For me About Grace was not as good as his second novel All the Light We Cannot See.  The plot focuses on the question of what has happened to Grace, and this was not as compelling an issue as the wartime dynamic in Doerr’s second book.  Nevertheless I think it is a book that would repay a closer reading, a book that is ambitious, well written and carefully constructed.


The Trouble with Goats and Sheep – Joanna Cannon


The Trouble with Goats and Sheep is an intriguing and unusual story of hypocrisy, guilt, judgement and forgiveness, set in an avenue on a small housing estate in the middle of England – in Nottingham I think.

The narrator of The Trouble with Goats and Sheep can pop in and out of the houses in the avenue at will, and into the minds of most of the residents, but principally we see this suburban world through the eyes and ears of two small children, Grace and Tilly.  They offer an innocent and naive perspective on this little England, and the sections concerning their escapades are told with wit and charm.

Early in the novel the children attend the local church, where they are told that God is everywhere, and that for Him the world consists of goats and sheep.  So they set off to search for God, seeking him in the different houses and on the avenue itself.  This in itself is an amusing and lighthearted conceit that offers a moral perspective to the story without being at all didactic.

The narrative thread concerning the children’s search for God runs in conjunction with a second concerning the night of a fire several years earlier. There are flashbacks between two eras – the night of the fire in 1967, and the present of the novel in the hot summer of 1976.

During the house fire an old lady died.  Her son survived, but has been an outcast ever since.  There are hints that some of the residents of the avenue were involved in some way with the fire, and that others know the secrets of that night.  Some have feelings of guilt, whilst others merely remain judgemental and self justifying.

When a woman from The Avenue goes missing, and the police arrive, memories are stirred and we are able to see how each person deals with events they have consciously hidden in their past.  As their guilty secrets return to haunt them, some become worried that the police will investigate

Much of the book deals with a slow reveal about the state of affairs in The Avenue. We are introduced to interesting characters, each with their own burden to bear.  There is a real sense of compassion and humanity in this book, which interestingly was written by a psychiatrist.  Well she would know about guilt wouldn’t she?

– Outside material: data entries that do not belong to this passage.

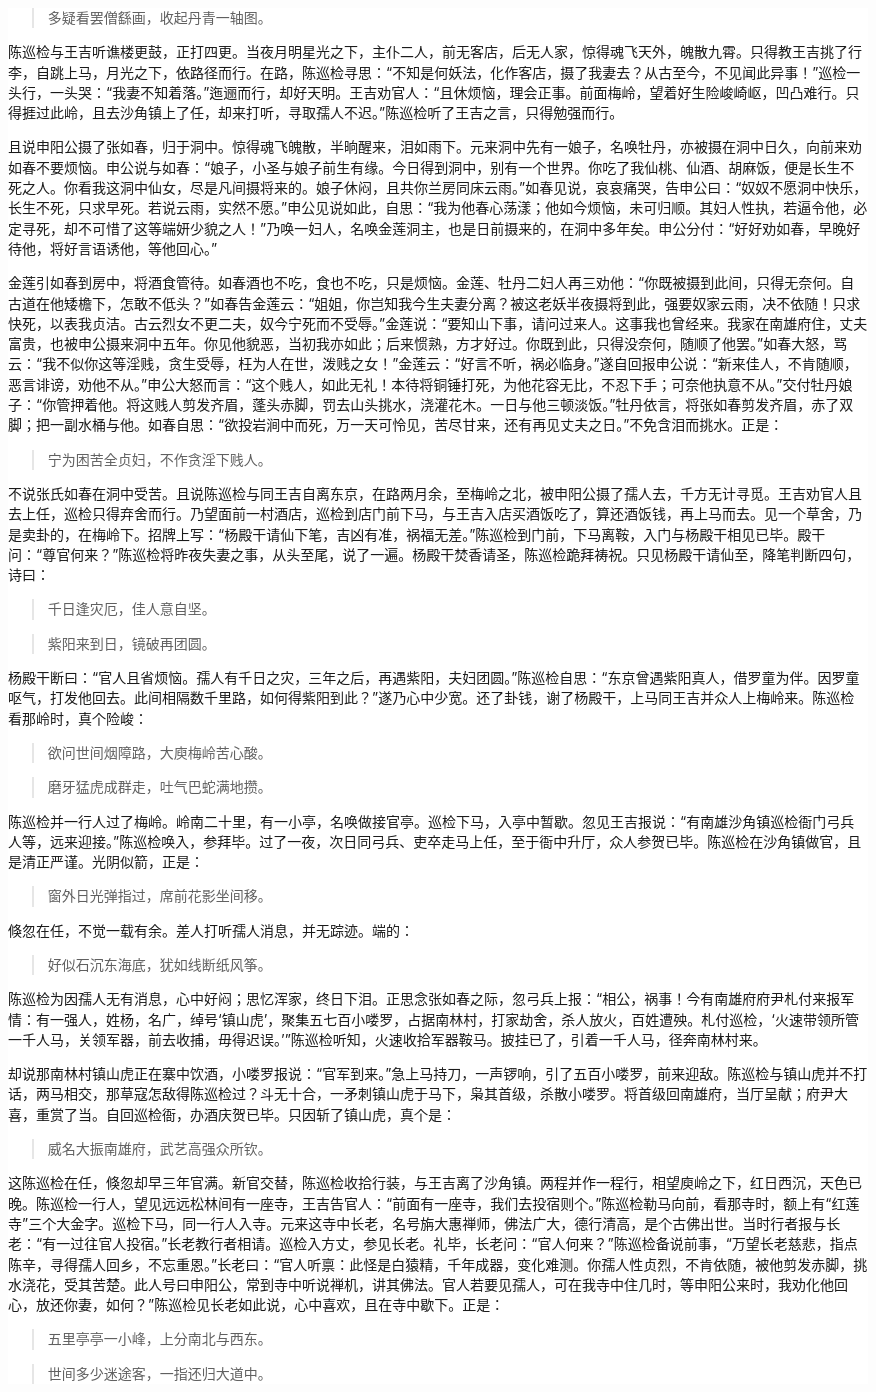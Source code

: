 > 多疑看罢僧繇画，收起丹青一轴图。

陈巡检与王吉听谯楼更鼓，正打四更。当夜月明星光之下，主仆二人，前无客店，后无人家，惊得魂飞天外，魄散九霄。只得教王吉挑了行李，自跳上马，月光之下，依路径而行。在路，陈巡检寻思：“不知是何妖法，化作客店，摄了我妻去？从古至今，不见闻此异事！”巡检一头行，一头哭：“我妻不知着落。”迤逦而行，却好天明。王吉劝官人：“且休烦恼，理会正事。前面梅岭，望着好生险峻崎岖，凹凸难行。只得捱过此岭，且去沙角镇上了任，却来打听，寻取孺人不迟。”陈巡检听了王吉之言，只得勉强而行。

且说申阳公摄了张如春，归于洞中。惊得魂飞魄散，半晌醒来，泪如雨下。元来洞中先有一娘子，名唤牡丹，亦被摄在洞中日久，向前来劝如春不要烦恼。申公说与如春：“娘子，小圣与娘子前生有缘。今日得到洞中，别有一个世界。你吃了我仙桃、仙酒、胡麻饭，便是长生不死之人。你看我这洞中仙女，尽是凡间摄将来的。娘子休闷，且共你兰房同床云雨。”如春见说，哀哀痛哭，告申公曰：“奴奴不愿洞中快乐，长生不死，只求早死。若说云雨，实然不愿。”申公见说如此，自思：“我为他春心荡漾；他如今烦恼，未可归顺。其妇人性执，若逼令他，必定寻死，却不可惜了这等端妍少貌之人！”乃唤一妇人，名唤金莲洞主，也是日前摄来的，在洞中多年矣。申公分付：“好好劝如春，早晚好待他，将好言语诱他，等他回心。”

金莲引如春到房中，将酒食管待。如春酒也不吃，食也不吃，只是烦恼。金莲、牡丹二妇人再三劝他：“你既被摄到此间，只得无奈何。自古道在他矮檐下，怎敢不低头？”如春告金莲云：“姐姐，你岂知我今生夫妻分离？被这老妖半夜摄将到此，强要奴家云雨，决不依随！只求快死，以表我贞洁。古云烈女不更二夫，奴今宁死而不受辱。”金莲说：“要知山下事，请问过来人。这事我也曾经来。我家在南雄府住，丈夫富贵，也被申公摄来洞中五年。你见他貌恶，当初我亦如此；后来惯熟，方才好过。你既到此，只得没奈何，随顺了他罢。”如春大怒，骂云：“我不似你这等淫贱，贪生受辱，枉为人在世，泼贱之女！”金莲云：“好言不听，祸必临身。”遂自回报申公说：“新来佳人，不肯随顺，恶言诽谤，劝他不从。”申公大怒而言：“这个贱人，如此无礼！本待将铜锤打死，为他花容无比，不忍下手；可奈他执意不从。”交付牡丹娘子：“你管押着他。将这贱人剪发齐眉，蓬头赤脚，罚去山头挑水，浇灌花木。一日与他三顿淡饭。”牡丹依言，将张如春剪发齐眉，赤了双脚；把一副水桶与他。如春自思：“欲投岩涧中而死，万一天可怜见，苦尽甘来，还有再见丈夫之日。”不免含泪而挑水。正是：

> 宁为困苦全贞妇，不作贪淫下贱人。

不说张氏如春在洞中受苦。且说陈巡检与同王吉自离东京，在路两月余，至梅岭之北，被申阳公摄了孺人去，千方无计寻觅。王吉劝官人且去上任，巡检只得弃舍而行。乃望面前一村酒店，巡检到店门前下马，与王吉入店买酒饭吃了，算还酒饭钱，再上马而去。见一个草舍，乃是卖卦的，在梅岭下。招牌上写：“杨殿干请仙下笔，吉凶有准，祸福无差。”陈巡检到门前，下马离鞍，入门与杨殿干相见已毕。殿干问：“尊官何来？”陈巡检将昨夜失妻之事，从头至尾，说了一遍。杨殿干焚香请圣，陈巡检跪拜祷祝。只见杨殿干请仙至，降笔判断四句，诗曰：

> 千日逢灾厄，佳人意自坚。

> 紫阳来到日，镜破再团圆。

杨殿干断曰：“官人且省烦恼。孺人有千日之灾，三年之后，再遇紫阳，夫妇团圆。”陈巡检自思：“东京曾遇紫阳真人，借罗童为伴。因罗童呕气，打发他回去。此间相隔数千里路，如何得紫阳到此？”遂乃心中少宽。还了卦钱，谢了杨殿干，上马同王吉并众人上梅岭来。陈巡检看那岭时，真个险峻：

> 欲问世间烟障路，大庾梅岭苦心酸。

> 磨牙猛虎成群走，吐气巴蛇满地攒。

陈巡检并一行人过了梅岭。岭南二十里，有一小亭，名唤做接官亭。巡检下马，入亭中暂歇。忽见王吉报说：“有南雄沙角镇巡检衙门弓兵人等，远来迎接。”陈巡检唤入，参拜毕。过了一夜，次日同弓兵、吏卒走马上任，至于衙中升厅，众人参贺已毕。陈巡检在沙角镇做官，且是清正严谨。光阴似箭，正是：

> 窗外日光弹指过，席前花影坐间移。

倏忽在任，不觉一载有余。差人打听孺人消息，并无踪迹。端的：

> 好似石沉东海底，犹如线断纸风筝。

陈巡检为因孺人无有消息，心中好闷；思忆浑家，终日下泪。正思念张如春之际，忽弓兵上报：“相公，祸事！今有南雄府府尹札付来报军情：有一强人，姓杨，名广，绰号‘镇山虎’，聚集五七百小喽罗，占据南林村，打家劫舍，杀人放火，百姓遭殃。札付巡检，‘火速带领所管一千人马，关领军器，前去收捕，毋得迟误。’”陈巡检听知，火速收拾军器鞍马。披挂已了，引着一千人马，径奔南林村来。

却说那南林村镇山虎正在寨中饮酒，小喽罗报说：“官军到来。”急上马持刀，一声锣响，引了五百小喽罗，前来迎敌。陈巡检与镇山虎并不打话，两马相交，那草寇怎敌得陈巡检过？斗无十合，一矛刺镇山虎于马下，枭其首级，杀散小喽罗。将首级回南雄府，当厅呈献；府尹大喜，重赏了当。自回巡检衙，办酒庆贺已毕。只因斩了镇山虎，真个是：

> 威名大振南雄府，武艺高强众所钦。

这陈巡检在任，倏忽却早三年官满。新官交替，陈巡检收拾行装，与王吉离了沙角镇。两程并作一程行，相望庾岭之下，红日西沉，天色已晚。陈巡检一行人，望见远远松林间有一座寺，王吉告官人：“前面有一座寺，我们去投宿则个。”陈巡检勒马向前，看那寺时，额上有“红莲寺”三个大金字。巡检下马，同一行人入寺。元来这寺中长老，名号旃大惠禅师，佛法广大，德行清高，是个古佛出世。当时行者报与长老：“有一过往官人投宿。”长老教行者相请。巡检入方丈，参见长老。礼毕，长老问：“官人何来？”陈巡检备说前事，“万望长老慈悲，指点陈辛，寻得孺人回乡，不忘重恩。”长老曰：“官人听禀：此怪是白猿精，千年成器，变化难测。你孺人性贞烈，不肯依随，被他剪发赤脚，挑水浇花，受其苦楚。此人号曰申阳公，常到寺中听说禅机，讲其佛法。官人若要见孺人，可在我寺中住几时，等申阳公来时，我劝化他回心，放还你妻，如何？”陈巡检见长老如此说，心中喜欢，且在寺中歇下。正是：

> 五里亭亭一小峰，上分南北与西东。

> 世间多少迷途客，一指还归大道中。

As the story progresses, a patch of creosote leeches out of the whitewashed wall of a local garage forming an image of Jesus.  This exciting and unexpected event brings the characters of the book together.  Here they sit in deckchairs eating Quality Street and chatting, whilst we learn more about their lives, and feel quietly urged to consider the nature of guilt, judgement and forgiveness.  The writer makes no explicit comments about these issues, but shows us the hypocrisies and dishonesty, the lack of courage and the prejudice that have led to this situation.  It is the clever use of the image of Christ that brings this theme most clearly to the reader’s attention.

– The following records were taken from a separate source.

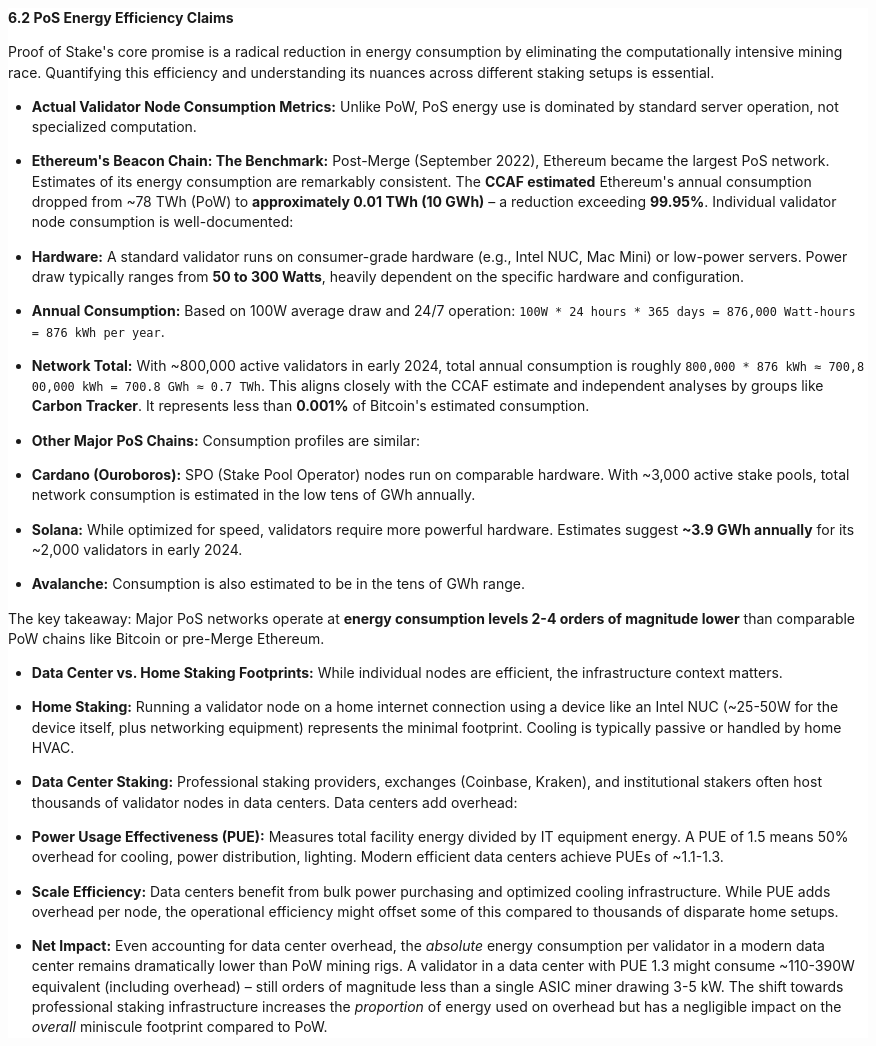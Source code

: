 **6.2 PoS Energy Efficiency Claims**

Proof of Stake's core promise is a radical reduction in energy consumption by eliminating the computationally intensive mining race. Quantifying this efficiency and understanding its nuances across different staking setups is essential.

*   **Actual Validator Node Consumption Metrics:** Unlike PoW, PoS energy use is dominated by standard server operation, not specialized computation.

*   **Ethereum's Beacon Chain: The Benchmark:** Post-Merge (September 2022), Ethereum became the largest PoS network. Estimates of its energy consumption are remarkably consistent. The **CCAF estimated** Ethereum's annual consumption dropped from ~78 TWh (PoW) to **approximately 0.01 TWh (10 GWh)** – a reduction exceeding **99.95%**. Individual validator node consumption is well-documented:

*   **Hardware:** A standard validator runs on consumer-grade hardware (e.g., Intel NUC, Mac Mini) or low-power servers. Power draw typically ranges from **50 to 300 Watts**, heavily dependent on the specific hardware and configuration.

*   **Annual Consumption:** Based on 100W average draw and 24/7 operation: `100W * 24 hours * 365 days = 876,000 Watt-hours = 876 kWh per year`.

*   **Network Total:** With ~800,000 active validators in early 2024, total annual consumption is roughly `800,000 * 876 kWh ≈ 700,800,000 kWh = 700.8 GWh ≈ 0.7 TWh`. This aligns closely with the CCAF estimate and independent analyses by groups like **Carbon Tracker**. It represents less than **0.001%** of Bitcoin's estimated consumption.

*   **Other Major PoS Chains:** Consumption profiles are similar:

*   **Cardano (Ouroboros):** SPO (Stake Pool Operator) nodes run on comparable hardware. With ~3,000 active stake pools, total network consumption is estimated in the low tens of GWh annually.

*   **Solana:** While optimized for speed, validators require more powerful hardware. Estimates suggest **~3.9 GWh annually** for its ~2,000 validators in early 2024.

*   **Avalanche:** Consumption is also estimated to be in the tens of GWh range.

The key takeaway: Major PoS networks operate at **energy consumption levels 2-4 orders of magnitude lower** than comparable PoW chains like Bitcoin or pre-Merge Ethereum.

*   **Data Center vs. Home Staking Footprints:** While individual nodes are efficient, the infrastructure context matters.

*   **Home Staking:** Running a validator node on a home internet connection using a device like an Intel NUC (~25-50W for the device itself, plus networking equipment) represents the minimal footprint. Cooling is typically passive or handled by home HVAC.

*   **Data Center Staking:** Professional staking providers, exchanges (Coinbase, Kraken), and institutional stakers often host thousands of validator nodes in data centers. Data centers add overhead:

*   **Power Usage Effectiveness (PUE):** Measures total facility energy divided by IT equipment energy. A PUE of 1.5 means 50% overhead for cooling, power distribution, lighting. Modern efficient data centers achieve PUEs of ~1.1-1.3.

*   **Scale Efficiency:** Data centers benefit from bulk power purchasing and optimized cooling infrastructure. While PUE adds overhead per node, the operational efficiency might offset some of this compared to thousands of disparate home setups.

*   **Net Impact:** Even accounting for data center overhead, the *absolute* energy consumption per validator in a modern data center remains dramatically lower than PoW mining rigs. A validator in a data center with PUE 1.3 might consume ~110-390W equivalent (including overhead) – still orders of magnitude less than a single ASIC miner drawing 3-5 kW. The shift towards professional staking infrastructure increases the *proportion* of energy used on overhead but has a negligible impact on the *overall* miniscule footprint compared to PoW.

Throughout, the writing in this book is simple and plain, but the writer does have a facility with words, and uses the simple language of child’s point of view especially well.  So a cat padded along with careful paws before it  folded itself  into a hedge.  She also has a fine insight into the mind and vanities of her characters, whether an eleven year old child, or her grandmotherly ward.

If the issue of human frailty is of interest to you, I would recommend this book.  At the beginning there is a little map of the housing estate – the avenue – showing the names of the characters residing at each house, and you will find this helpful if, like me, you have a terrible memory for names.